== WHAT IS EXPECTED ==
For every line in the material, output its text exactly and exclude any image it holds.

◇ ◇ ◇ ◇ ◇ ◇ ◇

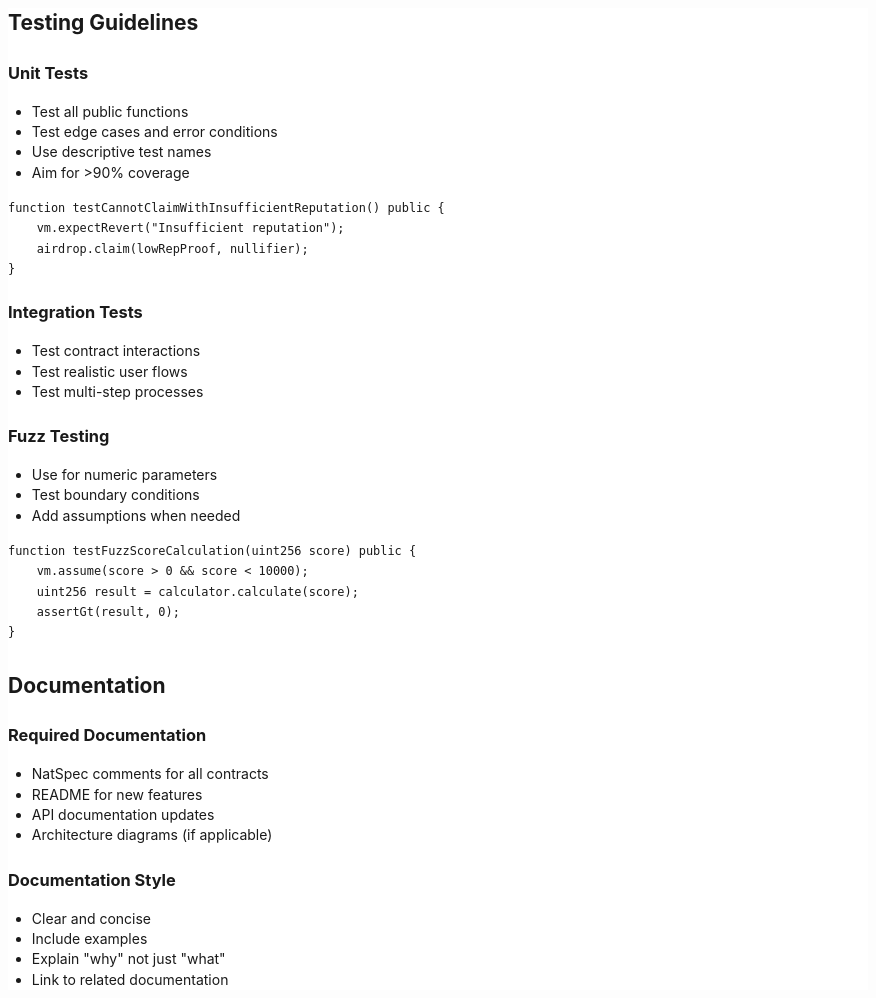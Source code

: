 ## Testing Guidelines

### Unit Tests

- Test all public functions
- Test edge cases and error conditions
- Use descriptive test names
- Aim for >90% coverage

```solidity
function testCannotClaimWithInsufficientReputation() public {
    vm.expectRevert("Insufficient reputation");
    airdrop.claim(lowRepProof, nullifier);
}
```

### Integration Tests

- Test contract interactions
- Test realistic user flows
- Test multi-step processes

### Fuzz Testing

- Use for numeric parameters
- Test boundary conditions
- Add assumptions when needed

```solidity
function testFuzzScoreCalculation(uint256 score) public {
    vm.assume(score > 0 && score < 10000);
    uint256 result = calculator.calculate(score);
    assertGt(result, 0);
}
```

## Documentation

### Required Documentation

- NatSpec comments for all contracts
- README for new features
- API documentation updates
- Architecture diagrams (if applicable)

### Documentation Style

- Clear and concise
- Include examples
- Explain "why" not just "what"
- Link to related documentation

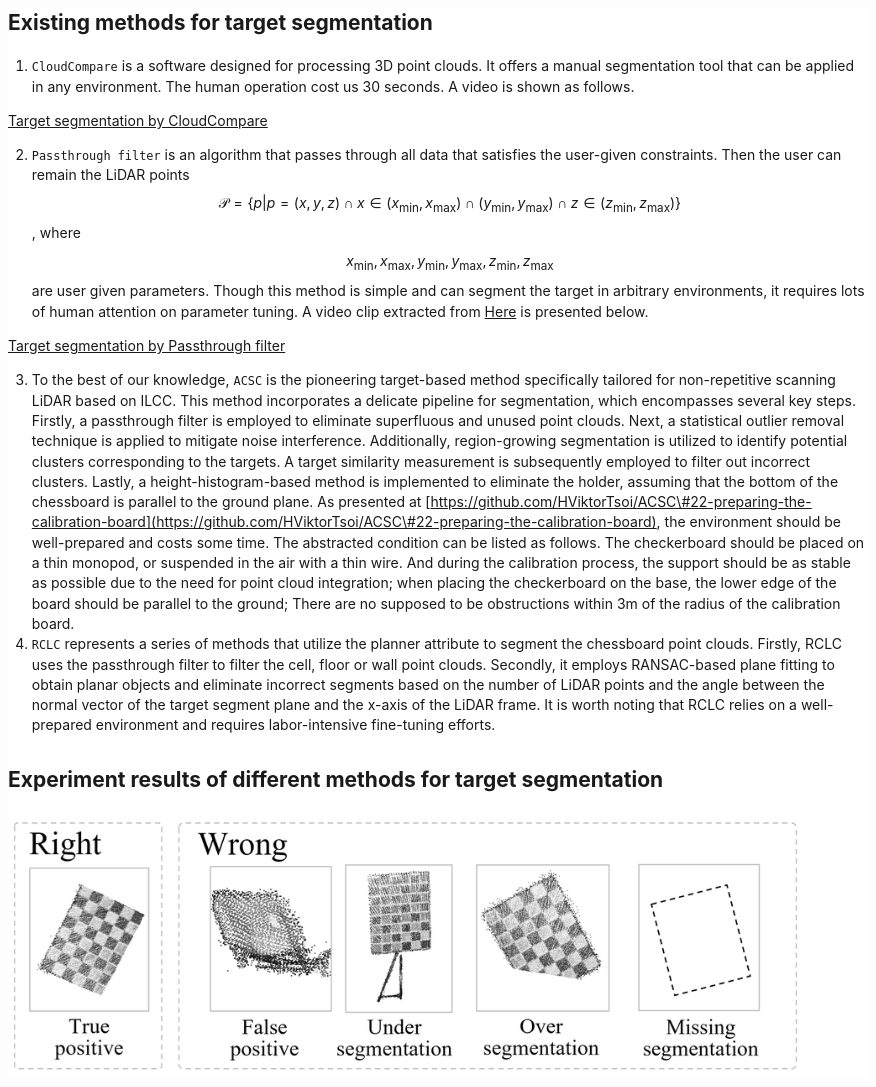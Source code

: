 ## Existing methods for target segmentation

1) `CloudCompare` is a software designed for processing 3D point clouds. It offers a manual segmentation tool that can be applied in any environment. The human operation cost us 30 seconds. A video is shown as follows.

[Target segmentation by CloudCompare](_media/CloudCompare.mp4 ':include :type=video controls width=70%')

2) `Passthrough filter` is an algorithm that passes through all data that satisfies the user-given constraints. Then the user can remain the LiDAR points $$\mathcal{P} = \{ p | p = (x, y, z) \cap x \in (x_\mathrm{min}, x_\mathrm{max}) \cap  (y_\mathrm{min}, y_\mathrm{max}) \cap z \in (z_\mathrm{min}, z_\mathrm{max}) \}$$, where $$x_\mathrm{min}, x_\mathrm{max}, y_\mathrm{min}, y_\mathrm{max}, z_\mathrm{min}, z_\mathrm{max}$$ are user given parameters. Though this method is simple and can segment the target in arbitrary environments, it requires lots of human attention on parameter tuning. A video clip extracted from [Here](https://www.bilibili.com/video/BV1g24y1W7Td/?vd_source=b5838975531db9548c452816654546d5) is presented below.

[Target segmentation by Passthrough filter](_media/Passthrough%20Filter.mp4 ':include :type=video controls width=70%')

3) To the best of our knowledge, `ACSC` is the pioneering target-based method specifically tailored for non-repetitive scanning LiDAR based on ILCC. This method incorporates a delicate pipeline for segmentation, which encompasses several key steps. Firstly, a passthrough filter is employed to eliminate superfluous and unused point clouds. Next, a statistical outlier removal technique is applied to mitigate noise interference. Additionally, region-growing segmentation is utilized to identify potential clusters corresponding to the targets. A target similarity measurement is subsequently employed to filter out incorrect clusters. Lastly, a height-histogram-based method is implemented to eliminate the holder, assuming that the bottom of the chessboard is parallel to the ground plane. As presented at [https://github.com/HViktorTsoi/ACSC\#22-preparing-the-calibration-board](https://github.com/HViktorTsoi/ACSC\#22-preparing-the-calibration-board), the environment should be well-prepared and costs some time. The abstracted condition can be listed as follows. The checkerboard should be placed on a thin monopod, or suspended in the air with a thin wire. And during the calibration process, the support should be as stable as possible due to the need for point cloud integration; when placing the checkerboard on the base, the lower edge of the board should be parallel to the ground; There are no supposed to be obstructions within 3m of the radius of the calibration board.
4) `RCLC` represents a series of methods that utilize the planner attribute to segment the chessboard point clouds. Firstly, RCLC uses the passthrough filter to filter the cell, floor or wall point clouds. Secondly, it employs RANSAC-based plane fitting to obtain planar objects and eliminate incorrect segments based on the number of LiDAR points and the angle between the normal vector of the target segment plane and the x-axis of the LiDAR frame. It is worth noting that RCLC relies on a well-prepared environment and requires labor-intensive fine-tuning efforts.

## Experiment results of different methods for target segmentation

![](./_assets/results/failure.png ':size=600 Fig.7 Four types of errors for target segmentation')
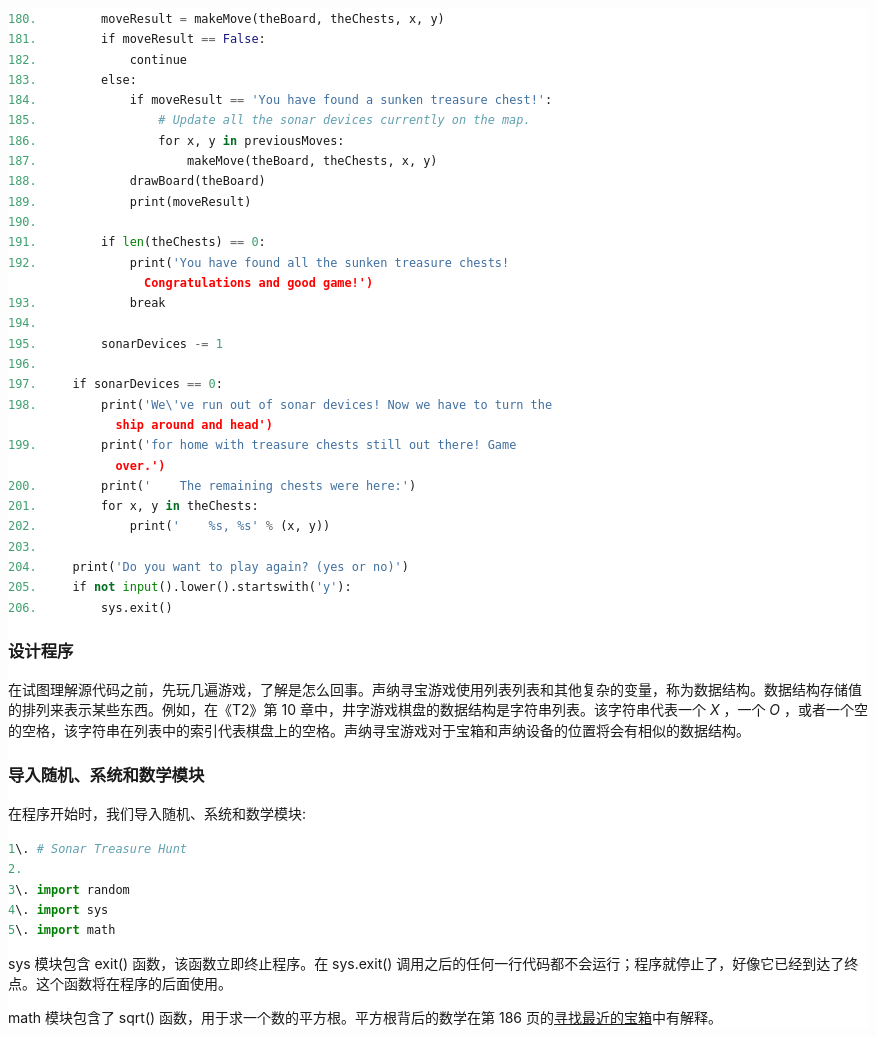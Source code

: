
 ```py
180.         moveResult = makeMove(theBoard, theChests, x, y)
181.         if moveResult == False:
182.             continue
183.         else:
184.             if moveResult == 'You have found a sunken treasure chest!':
185.                 # Update all the sonar devices currently on the map.
186.                 for x, y in previousMoves:
187.                     makeMove(theBoard, theChests, x, y)
188.             drawBoard(theBoard)
189.             print(moveResult)
190.
191.         if len(theChests) == 0:
192.             print('You have found all the sunken treasure chests!
                   Congratulations and good game!')
193.             break
194.
195.         sonarDevices -= 1
196.
197.     if sonarDevices == 0:
198.         print('We\'ve run out of sonar devices! Now we have to turn the
               ship around and head')
199.         print('for home with treasure chests still out there! Game
               over.')
200.         print('    The remaining chests were here:')
201.         for x, y in theChests:
202.             print('    %s, %s' % (x, y))
203.
204.     print('Do you want to play again? (yes or no)')
205.     if not input().lower().startswith('y'):
206.         sys.exit()
```

### **设计程序**

在试图理解源代码之前，先玩几遍游戏，了解是怎么回事。声纳寻宝游戏使用列表列表和其他复杂的变量，称为数据结构。数据结构存储值的排列来表示某些东西。例如，在《T2》第 10 章中，井字游戏棋盘的数据结构是字符串列表。该字符串代表一个 *X* ，一个 *O* ，或者一个空的空格，该字符串在列表中的索引代表棋盘上的空格。声纳寻宝游戏对于宝箱和声纳设备的位置将会有相似的数据结构。

### **导入随机、系统和数学模块**

在程序开始时，我们导入随机、系统和数学模块:

```py
1\. # Sonar Treasure Hunt
2.
3\. import random
4\. import sys
5\. import math
```

sys 模块包含 exit() 函数，该函数立即终止程序。在 sys.exit() 调用之后的任何一行代码都不会运行；程序就停止了，好像它已经到达了终点。这个函数将在程序的后面使用。

math 模块包含了 sqrt() 函数，用于求一个数的平方根。平方根背后的数学在第 186 页的[寻找最近的宝箱](#calibre_link-75)中有解释。
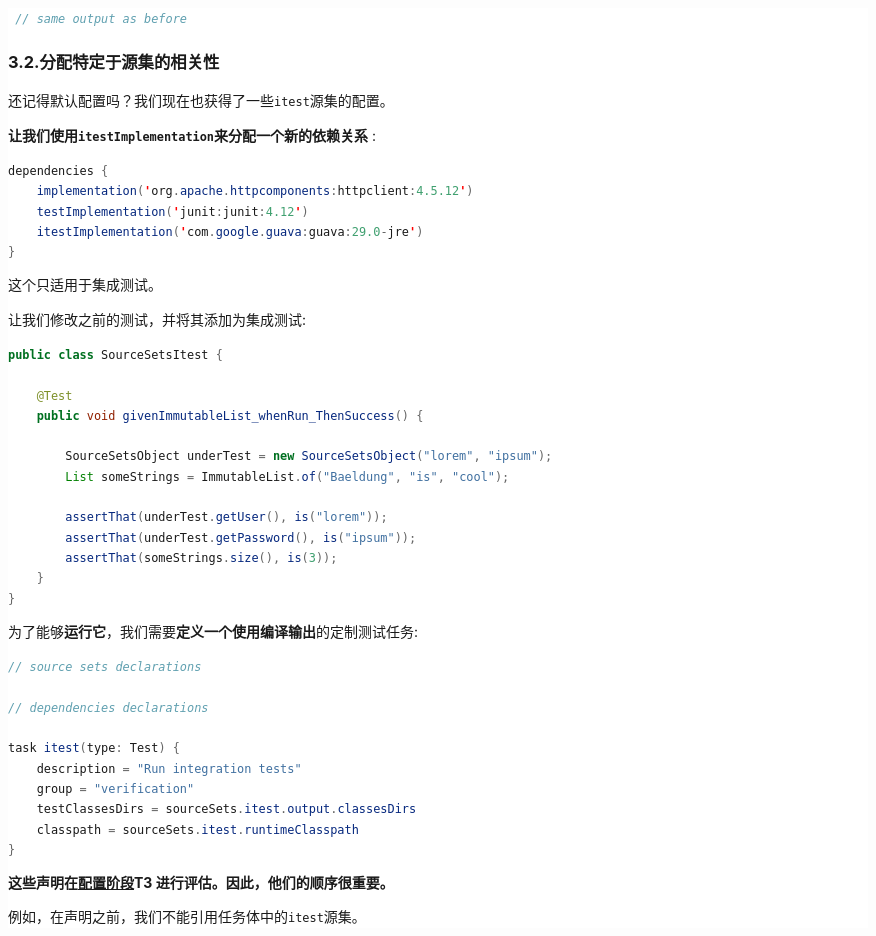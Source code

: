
 ```java
 // same output as before
```

### 3.2.分配特定于源集的相关性

还记得默认配置吗？我们现在也获得了一些`itest`源集的配置。

**让我们使用`itestImplementation`来分配一个新的依赖关系** :

```java
dependencies {
    implementation('org.apache.httpcomponents:httpclient:4.5.12')
    testImplementation('junit:junit:4.12')
    itestImplementation('com.google.guava:guava:29.0-jre')
}
```

这个只适用于集成测试。

让我们修改之前的测试，并将其添加为集成测试:

```java
public class SourceSetsItest {

    @Test
    public void givenImmutableList_whenRun_ThenSuccess() {

        SourceSetsObject underTest = new SourceSetsObject("lorem", "ipsum");
        List someStrings = ImmutableList.of("Baeldung", "is", "cool");

        assertThat(underTest.getUser(), is("lorem"));
        assertThat(underTest.getPassword(), is("ipsum"));
        assertThat(someStrings.size(), is(3));
    }
}
```

为了能够**运行它**，我们需要**定义一个使用编译输出**的定制测试任务:

```java
// source sets declarations

// dependencies declarations 

task itest(type: Test) {
    description = "Run integration tests"
    group = "verification"
    testClassesDirs = sourceSets.itest.output.classesDirs
    classpath = sourceSets.itest.runtimeClasspath
}
```

**这些声明在[配置阶段](https://web.archive.org/web/20221129003028/https://docs.gradle.org/current/userguide/build_lifecycle.html)T3 进行评估。因此，**他们的顺序很重要**。**

例如，在声明之前，我们不能引用任务体中的`itest`源集。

◇ ◇ ◇ ◇ ◇ ◇ ◇

== EXPECTED ANSWER ==
Source code

: ## Testing Guidelines

### Unit Tests

- Test all public functions
- Test edge cases and error conditions
- Use descriptive test names
- Aim for >90% coverage

```solidity
function testCannotClaimWithInsufficientReputation() public {
    vm.expectRevert("Insufficient reputation");
    airdrop.claim(lowRepProof, nullifier);
}
```

### Integration Tests

- Test contract interactions
- Test realistic user flows
- Test multi-step processes

### Fuzz Testing

- Use for numeric parameters
- Test boundary conditions
- Add assumptions when needed

```solidity
function testFuzzScoreCalculation(uint256 score) public {
    vm.assume(score > 0 && score < 10000);
    uint256 result = calculator.calculate(score);
    assertGt(result, 0);
}
```

## Documentation

### Required Documentation

- NatSpec comments for all contracts
- README for new features
- API documentation updates
- Architecture diagrams (if applicable)

### Documentation Style

- Clear and concise
- Include examples
- Explain "why" not just "what"
- Link to related documentation

Source code

: ## Existing methods for target segmentation

1) `CloudCompare` is a software designed for processing 3D point clouds. It offers a manual segmentation tool that can be applied in any environment. The human operation cost us 30 seconds. A video is shown as follows.

[Target segmentation by CloudCompare](_media/CloudCompare.mp4 ':include :type=video controls width=70%')

2) `Passthrough filter` is an algorithm that passes through all data that satisfies the user-given constraints. Then the user can remain the LiDAR points $$\mathcal{P} = \{ p | p = (x, y, z) \cap x \in (x_\mathrm{min}, x_\mathrm{max}) \cap  (y_\mathrm{min}, y_\mathrm{max}) \cap z \in (z_\mathrm{min}, z_\mathrm{max}) \}$$, where $$x_\mathrm{min}, x_\mathrm{max}, y_\mathrm{min}, y_\mathrm{max}, z_\mathrm{min}, z_\mathrm{max}$$ are user given parameters. Though this method is simple and can segment the target in arbitrary environments, it requires lots of human attention on parameter tuning. A video clip extracted from [Here](https://www.bilibili.com/video/BV1g24y1W7Td/?vd_source=b5838975531db9548c452816654546d5) is presented below.

[Target segmentation by Passthrough filter](_media/Passthrough%20Filter.mp4 ':include :type=video controls width=70%')

3) To the best of our knowledge, `ACSC` is the pioneering target-based method specifically tailored for non-repetitive scanning LiDAR based on ILCC. This method incorporates a delicate pipeline for segmentation, which encompasses several key steps. Firstly, a passthrough filter is employed to eliminate superfluous and unused point clouds. Next, a statistical outlier removal technique is applied to mitigate noise interference. Additionally, region-growing segmentation is utilized to identify potential clusters corresponding to the targets. A target similarity measurement is subsequently employed to filter out incorrect clusters. Lastly, a height-histogram-based method is implemented to eliminate the holder, assuming that the bottom of the chessboard is parallel to the ground plane. As presented at [https://github.com/HViktorTsoi/ACSC\#22-preparing-the-calibration-board](https://github.com/HViktorTsoi/ACSC\#22-preparing-the-calibration-board), the environment should be well-prepared and costs some time. The abstracted condition can be listed as follows. The checkerboard should be placed on a thin monopod, or suspended in the air with a thin wire. And during the calibration process, the support should be as stable as possible due to the need for point cloud integration; when placing the checkerboard on the base, the lower edge of the board should be parallel to the ground; There are no supposed to be obstructions within 3m of the radius of the calibration board.
4) `RCLC` represents a series of methods that utilize the planner attribute to segment the chessboard point clouds. Firstly, RCLC uses the passthrough filter to filter the cell, floor or wall point clouds. Secondly, it employs RANSAC-based plane fitting to obtain planar objects and eliminate incorrect segments based on the number of LiDAR points and the angle between the normal vector of the target segment plane and the x-axis of the LiDAR frame. It is worth noting that RCLC relies on a well-prepared environment and requires labor-intensive fine-tuning efforts.

## Experiment results of different methods for target segmentation

![](./_assets/results/failure.png ':size=600 Fig.7 Four types of errors for target segmentation')
Source code

:
 ```py
180.         moveResult = makeMove(theBoard, theChests, x, y)
181.         if moveResult == False:
182.             continue
183.         else:
184.             if moveResult == 'You have found a sunken treasure chest!':
185.                 # Update all the sonar devices currently on the map.
186.                 for x, y in previousMoves:
187.                     makeMove(theBoard, theChests, x, y)
188.             drawBoard(theBoard)
189.             print(moveResult)
190.
191.         if len(theChests) == 0:
192.             print('You have found all the sunken treasure chests!
                   Congratulations and good game!')
193.             break
194.
195.         sonarDevices -= 1
196.
197.     if sonarDevices == 0:
198.         print('We\'ve run out of sonar devices! Now we have to turn the
               ship around and head')
199.         print('for home with treasure chests still out there! Game
               over.')
200.         print('    The remaining chests were here:')
201.         for x, y in theChests:
202.             print('    %s, %s' % (x, y))
203.
204.     print('Do you want to play again? (yes or no)')
205.     if not input().lower().startswith('y'):
206.         sys.exit()
```

### **设计程序**

在试图理解源代码之前，先玩几遍游戏，了解是怎么回事。声纳寻宝游戏使用列表列表和其他复杂的变量，称为数据结构。数据结构存储值的排列来表示某些东西。例如，在《T2》第 10 章中，井字游戏棋盘的数据结构是字符串列表。该字符串代表一个 *X* ，一个 *O* ，或者一个空的空格，该字符串在列表中的索引代表棋盘上的空格。声纳寻宝游戏对于宝箱和声纳设备的位置将会有相似的数据结构。

### **导入随机、系统和数学模块**

在程序开始时，我们导入随机、系统和数学模块:

```py
1\. # Sonar Treasure Hunt
2.
3\. import random
4\. import sys
5\. import math
```

sys 模块包含 exit() 函数，该函数立即终止程序。在 sys.exit() 调用之后的任何一行代码都不会运行；程序就停止了，好像它已经到达了终点。这个函数将在程序的后面使用。

math 模块包含了 sqrt() 函数，用于求一个数的平方根。平方根背后的数学在第 186 页的[寻找最近的宝箱](#calibre_link-75)中有解释。
Source code

:
 ```java
 // same output as before
```

### 3.2.分配特定于源集的相关性

还记得默认配置吗？我们现在也获得了一些`itest`源集的配置。

**让我们使用`itestImplementation`来分配一个新的依赖关系** :

```java
dependencies {
    implementation('org.apache.httpcomponents:httpclient:4.5.12')
    testImplementation('junit:junit:4.12')
    itestImplementation('com.google.guava:guava:29.0-jre')
}
```

这个只适用于集成测试。

让我们修改之前的测试，并将其添加为集成测试:

```java
public class SourceSetsItest {

    @Test
    public void givenImmutableList_whenRun_ThenSuccess() {

        SourceSetsObject underTest = new SourceSetsObject("lorem", "ipsum");
        List someStrings = ImmutableList.of("Baeldung", "is", "cool");

        assertThat(underTest.getUser(), is("lorem"));
        assertThat(underTest.getPassword(), is("ipsum"));
        assertThat(someStrings.size(), is(3));
    }
}
```

为了能够**运行它**，我们需要**定义一个使用编译输出**的定制测试任务:

```java
// source sets declarations

// dependencies declarations 

task itest(type: Test) {
    description = "Run integration tests"
    group = "verification"
    testClassesDirs = sourceSets.itest.output.classesDirs
    classpath = sourceSets.itest.runtimeClasspath
}
```

**这些声明在[配置阶段](https://web.archive.org/web/20221129003028/https://docs.gradle.org/current/userguide/build_lifecycle.html)T3 进行评估。因此，**他们的顺序很重要**。**

例如，在声明之前，我们不能引用任务体中的`itest`源集。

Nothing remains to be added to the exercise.